Task requirements:
Each entry must be restated word for word.

*** Extracted records ***

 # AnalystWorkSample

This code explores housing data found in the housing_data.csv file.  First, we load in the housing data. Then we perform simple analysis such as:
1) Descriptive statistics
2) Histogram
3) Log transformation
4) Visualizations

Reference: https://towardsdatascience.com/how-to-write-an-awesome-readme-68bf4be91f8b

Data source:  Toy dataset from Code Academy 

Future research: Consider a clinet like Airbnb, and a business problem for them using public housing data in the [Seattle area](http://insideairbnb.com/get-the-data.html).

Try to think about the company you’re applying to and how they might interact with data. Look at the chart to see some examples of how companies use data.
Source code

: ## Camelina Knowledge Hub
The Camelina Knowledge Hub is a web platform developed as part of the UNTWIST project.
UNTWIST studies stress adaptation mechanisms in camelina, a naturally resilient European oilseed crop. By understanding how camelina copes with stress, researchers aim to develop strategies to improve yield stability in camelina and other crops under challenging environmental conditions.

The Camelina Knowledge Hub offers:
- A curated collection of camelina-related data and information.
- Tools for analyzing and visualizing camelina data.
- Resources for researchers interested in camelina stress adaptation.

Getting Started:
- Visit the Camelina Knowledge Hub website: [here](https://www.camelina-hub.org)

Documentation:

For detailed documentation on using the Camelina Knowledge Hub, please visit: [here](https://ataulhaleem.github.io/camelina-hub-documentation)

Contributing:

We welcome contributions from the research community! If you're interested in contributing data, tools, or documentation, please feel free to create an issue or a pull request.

*** End of Extracted records ***

Result below:
 # AnalystWorkSample

This code explores housing data found in the housing_data.csv file.  First, we load in the housing data. Then we perform simple analysis such as:
1) Descriptive statistics
2) Histogram
3) Log transformation
4) Visualizations

Reference: https://towardsdatascience.com/how-to-write-an-awesome-readme-68bf4be91f8b

Data source:  Toy dataset from Code Academy 

Future research: Consider a clinet like Airbnb, and a business problem for them using public housing data in the [Seattle area](http://insideairbnb.com/get-the-data.html).

Try to think about the company you’re applying to and how they might interact with data. Look at the chart to see some examples of how companies use data.
Source code

: ## Camelina Knowledge Hub
The Camelina Knowledge Hub is a web platform developed as part of the UNTWIST project.
UNTWIST studies stress adaptation mechanisms in camelina, a naturally resilient European oilseed crop. By understanding how camelina copes with stress, researchers aim to develop strategies to improve yield stability in camelina and other crops under challenging environmental conditions.

The Camelina Knowledge Hub offers:
- A curated collection of camelina-related data and information.
- Tools for analyzing and visualizing camelina data.
- Resources for researchers interested in camelina stress adaptation.

Getting Started:
- Visit the Camelina Knowledge Hub website: [here](https://www.camelina-hub.org)

Documentation:

For detailed documentation on using the Camelina Knowledge Hub, please visit: [here](https://ataulhaleem.github.io/camelina-hub-documentation)

Contributing:

We welcome contributions from the research community! If you're interested in contributing data, tools, or documentation, please feel free to create an issue or a pull request.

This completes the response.